BEGIN Dataset

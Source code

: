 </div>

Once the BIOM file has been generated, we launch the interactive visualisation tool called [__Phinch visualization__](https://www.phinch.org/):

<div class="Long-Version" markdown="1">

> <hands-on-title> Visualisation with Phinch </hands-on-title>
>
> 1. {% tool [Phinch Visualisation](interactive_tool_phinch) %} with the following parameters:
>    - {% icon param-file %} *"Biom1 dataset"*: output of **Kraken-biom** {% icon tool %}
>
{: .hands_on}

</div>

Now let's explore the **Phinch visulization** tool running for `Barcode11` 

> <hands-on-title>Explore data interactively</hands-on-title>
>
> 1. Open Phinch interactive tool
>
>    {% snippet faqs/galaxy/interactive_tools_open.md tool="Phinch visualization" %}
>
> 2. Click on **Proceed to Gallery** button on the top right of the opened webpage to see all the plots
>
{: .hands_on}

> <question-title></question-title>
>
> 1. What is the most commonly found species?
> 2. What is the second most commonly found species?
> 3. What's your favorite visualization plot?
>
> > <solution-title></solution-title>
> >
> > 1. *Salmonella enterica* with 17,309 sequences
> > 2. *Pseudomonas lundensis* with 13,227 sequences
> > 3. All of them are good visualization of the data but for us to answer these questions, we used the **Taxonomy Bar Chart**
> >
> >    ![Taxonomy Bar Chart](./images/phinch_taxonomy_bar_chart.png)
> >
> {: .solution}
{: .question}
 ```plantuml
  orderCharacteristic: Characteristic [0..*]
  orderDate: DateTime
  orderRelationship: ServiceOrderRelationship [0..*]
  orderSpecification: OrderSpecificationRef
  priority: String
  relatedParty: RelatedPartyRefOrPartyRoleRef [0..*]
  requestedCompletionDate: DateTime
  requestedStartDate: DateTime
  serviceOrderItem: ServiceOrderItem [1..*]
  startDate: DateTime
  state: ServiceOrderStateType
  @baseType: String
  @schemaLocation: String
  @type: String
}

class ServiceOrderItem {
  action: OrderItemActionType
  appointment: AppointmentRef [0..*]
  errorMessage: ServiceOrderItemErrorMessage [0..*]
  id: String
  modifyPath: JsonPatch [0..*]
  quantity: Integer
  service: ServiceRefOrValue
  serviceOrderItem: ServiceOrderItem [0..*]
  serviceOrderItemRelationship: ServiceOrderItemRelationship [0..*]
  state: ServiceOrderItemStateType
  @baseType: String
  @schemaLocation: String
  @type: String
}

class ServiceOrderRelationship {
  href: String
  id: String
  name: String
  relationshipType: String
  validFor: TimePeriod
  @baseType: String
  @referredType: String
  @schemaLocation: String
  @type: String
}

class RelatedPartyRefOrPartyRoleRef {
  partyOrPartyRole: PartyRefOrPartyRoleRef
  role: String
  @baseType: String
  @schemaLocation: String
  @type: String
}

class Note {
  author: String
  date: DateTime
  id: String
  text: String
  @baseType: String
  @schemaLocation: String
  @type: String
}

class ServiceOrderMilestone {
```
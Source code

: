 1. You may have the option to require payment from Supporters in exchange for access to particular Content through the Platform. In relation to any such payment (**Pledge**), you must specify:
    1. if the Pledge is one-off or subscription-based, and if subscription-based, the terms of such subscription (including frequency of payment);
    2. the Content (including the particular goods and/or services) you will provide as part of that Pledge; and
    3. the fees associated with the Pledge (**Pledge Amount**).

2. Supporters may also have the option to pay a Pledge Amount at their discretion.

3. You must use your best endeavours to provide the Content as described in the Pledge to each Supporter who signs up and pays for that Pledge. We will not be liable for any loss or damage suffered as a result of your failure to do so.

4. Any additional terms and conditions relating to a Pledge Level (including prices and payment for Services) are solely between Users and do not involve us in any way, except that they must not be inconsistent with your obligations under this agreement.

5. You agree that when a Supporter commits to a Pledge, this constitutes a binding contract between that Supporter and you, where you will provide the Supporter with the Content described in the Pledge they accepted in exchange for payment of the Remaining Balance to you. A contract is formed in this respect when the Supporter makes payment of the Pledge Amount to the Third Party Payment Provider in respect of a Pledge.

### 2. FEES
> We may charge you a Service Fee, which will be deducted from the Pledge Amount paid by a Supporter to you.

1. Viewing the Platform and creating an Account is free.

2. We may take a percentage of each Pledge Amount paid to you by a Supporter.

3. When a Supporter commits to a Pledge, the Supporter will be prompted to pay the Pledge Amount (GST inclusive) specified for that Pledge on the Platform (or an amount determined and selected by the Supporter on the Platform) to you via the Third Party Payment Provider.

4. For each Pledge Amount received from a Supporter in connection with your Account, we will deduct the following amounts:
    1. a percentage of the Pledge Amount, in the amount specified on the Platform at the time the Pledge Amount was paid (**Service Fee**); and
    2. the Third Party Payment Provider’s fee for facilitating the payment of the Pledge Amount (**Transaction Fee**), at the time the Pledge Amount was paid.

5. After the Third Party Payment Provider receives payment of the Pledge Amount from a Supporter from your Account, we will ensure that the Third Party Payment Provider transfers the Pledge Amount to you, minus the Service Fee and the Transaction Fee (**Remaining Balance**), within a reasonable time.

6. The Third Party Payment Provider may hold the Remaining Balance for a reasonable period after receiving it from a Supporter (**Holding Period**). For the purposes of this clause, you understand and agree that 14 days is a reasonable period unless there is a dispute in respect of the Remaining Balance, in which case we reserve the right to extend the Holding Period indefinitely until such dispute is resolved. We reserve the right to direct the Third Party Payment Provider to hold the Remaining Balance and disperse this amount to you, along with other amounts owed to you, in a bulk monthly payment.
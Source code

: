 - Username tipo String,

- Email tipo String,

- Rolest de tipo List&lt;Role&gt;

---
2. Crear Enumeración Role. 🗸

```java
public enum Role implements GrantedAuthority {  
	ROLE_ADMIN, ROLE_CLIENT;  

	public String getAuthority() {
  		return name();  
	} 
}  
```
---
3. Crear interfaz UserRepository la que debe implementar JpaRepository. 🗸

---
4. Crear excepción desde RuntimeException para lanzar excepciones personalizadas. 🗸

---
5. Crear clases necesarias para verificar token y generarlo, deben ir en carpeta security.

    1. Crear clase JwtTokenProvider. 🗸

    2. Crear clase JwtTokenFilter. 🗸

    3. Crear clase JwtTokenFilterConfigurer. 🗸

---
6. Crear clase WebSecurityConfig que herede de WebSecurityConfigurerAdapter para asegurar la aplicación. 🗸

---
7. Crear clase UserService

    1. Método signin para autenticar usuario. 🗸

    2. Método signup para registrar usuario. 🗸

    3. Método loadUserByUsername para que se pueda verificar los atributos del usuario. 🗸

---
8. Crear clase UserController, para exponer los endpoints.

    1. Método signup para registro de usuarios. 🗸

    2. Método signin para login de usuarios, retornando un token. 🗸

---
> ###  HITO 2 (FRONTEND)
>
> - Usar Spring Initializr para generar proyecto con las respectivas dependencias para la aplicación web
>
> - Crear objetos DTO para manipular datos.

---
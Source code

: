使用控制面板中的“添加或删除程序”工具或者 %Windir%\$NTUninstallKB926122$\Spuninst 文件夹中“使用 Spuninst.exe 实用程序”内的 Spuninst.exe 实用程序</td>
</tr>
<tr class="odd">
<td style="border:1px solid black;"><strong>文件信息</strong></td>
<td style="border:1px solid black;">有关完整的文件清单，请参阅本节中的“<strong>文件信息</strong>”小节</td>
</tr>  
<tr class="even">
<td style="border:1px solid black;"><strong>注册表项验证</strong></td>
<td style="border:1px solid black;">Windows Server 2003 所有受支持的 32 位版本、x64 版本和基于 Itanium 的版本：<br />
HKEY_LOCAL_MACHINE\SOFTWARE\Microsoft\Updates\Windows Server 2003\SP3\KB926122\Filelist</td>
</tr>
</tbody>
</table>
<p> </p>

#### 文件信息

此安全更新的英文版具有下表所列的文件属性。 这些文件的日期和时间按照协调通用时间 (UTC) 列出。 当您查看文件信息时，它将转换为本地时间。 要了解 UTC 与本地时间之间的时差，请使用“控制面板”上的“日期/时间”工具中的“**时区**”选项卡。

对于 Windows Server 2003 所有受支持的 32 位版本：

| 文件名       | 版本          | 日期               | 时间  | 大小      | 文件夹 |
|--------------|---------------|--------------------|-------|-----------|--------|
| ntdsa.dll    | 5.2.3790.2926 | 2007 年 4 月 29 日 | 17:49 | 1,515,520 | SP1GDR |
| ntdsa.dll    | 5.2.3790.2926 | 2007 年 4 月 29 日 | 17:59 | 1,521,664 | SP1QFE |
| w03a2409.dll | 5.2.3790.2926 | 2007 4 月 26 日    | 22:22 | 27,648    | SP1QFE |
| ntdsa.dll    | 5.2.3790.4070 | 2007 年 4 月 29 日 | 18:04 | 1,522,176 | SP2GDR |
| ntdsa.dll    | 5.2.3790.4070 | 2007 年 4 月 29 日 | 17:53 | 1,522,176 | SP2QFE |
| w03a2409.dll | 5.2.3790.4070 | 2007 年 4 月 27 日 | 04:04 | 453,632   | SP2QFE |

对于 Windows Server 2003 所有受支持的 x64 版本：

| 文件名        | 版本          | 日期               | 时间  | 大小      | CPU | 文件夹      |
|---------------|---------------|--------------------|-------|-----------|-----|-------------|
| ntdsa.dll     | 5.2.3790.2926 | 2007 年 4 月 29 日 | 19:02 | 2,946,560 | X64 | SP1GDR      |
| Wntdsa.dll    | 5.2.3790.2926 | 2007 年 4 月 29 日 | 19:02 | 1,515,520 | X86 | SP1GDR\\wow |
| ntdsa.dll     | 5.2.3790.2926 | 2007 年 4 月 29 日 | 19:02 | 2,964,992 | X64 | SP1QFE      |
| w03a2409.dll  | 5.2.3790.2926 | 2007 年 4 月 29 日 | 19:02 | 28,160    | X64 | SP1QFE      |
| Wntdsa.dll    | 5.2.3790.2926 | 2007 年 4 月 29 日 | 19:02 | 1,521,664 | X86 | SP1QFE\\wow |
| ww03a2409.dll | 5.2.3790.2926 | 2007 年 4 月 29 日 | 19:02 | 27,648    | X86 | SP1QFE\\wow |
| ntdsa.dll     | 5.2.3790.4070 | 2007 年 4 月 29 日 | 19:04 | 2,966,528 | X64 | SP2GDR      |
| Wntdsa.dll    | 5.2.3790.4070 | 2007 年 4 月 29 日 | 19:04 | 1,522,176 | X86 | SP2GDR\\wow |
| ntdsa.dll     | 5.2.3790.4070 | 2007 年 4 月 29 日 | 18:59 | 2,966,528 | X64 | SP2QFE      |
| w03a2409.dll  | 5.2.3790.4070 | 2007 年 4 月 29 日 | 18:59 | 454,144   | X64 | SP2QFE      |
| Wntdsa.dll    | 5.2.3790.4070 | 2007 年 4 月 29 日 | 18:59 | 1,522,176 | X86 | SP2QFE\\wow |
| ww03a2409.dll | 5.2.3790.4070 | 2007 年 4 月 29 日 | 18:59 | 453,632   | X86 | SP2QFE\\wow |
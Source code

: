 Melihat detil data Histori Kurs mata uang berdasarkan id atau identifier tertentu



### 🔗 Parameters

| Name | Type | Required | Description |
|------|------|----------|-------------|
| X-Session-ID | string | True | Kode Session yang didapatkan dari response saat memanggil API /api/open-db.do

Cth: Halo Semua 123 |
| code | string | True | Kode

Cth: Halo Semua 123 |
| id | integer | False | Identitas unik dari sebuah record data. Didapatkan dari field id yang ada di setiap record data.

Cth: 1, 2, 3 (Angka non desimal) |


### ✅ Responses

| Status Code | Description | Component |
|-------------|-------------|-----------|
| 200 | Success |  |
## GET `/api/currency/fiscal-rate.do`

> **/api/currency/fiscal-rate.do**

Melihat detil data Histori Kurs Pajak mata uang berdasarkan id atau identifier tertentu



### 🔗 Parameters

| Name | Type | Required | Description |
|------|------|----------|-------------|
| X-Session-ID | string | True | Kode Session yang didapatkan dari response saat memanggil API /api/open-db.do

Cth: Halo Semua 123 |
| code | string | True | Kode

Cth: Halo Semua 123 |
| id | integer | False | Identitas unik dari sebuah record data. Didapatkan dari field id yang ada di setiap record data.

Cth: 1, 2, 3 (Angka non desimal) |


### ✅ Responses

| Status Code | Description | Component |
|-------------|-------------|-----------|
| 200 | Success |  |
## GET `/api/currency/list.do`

END Dataset

Requirement> Please return every line of the records that contains the word "fiscal".

Answer section>
## GET `/api/currency/fiscal-rate.do`
> **/api/currency/fiscal-rate.do**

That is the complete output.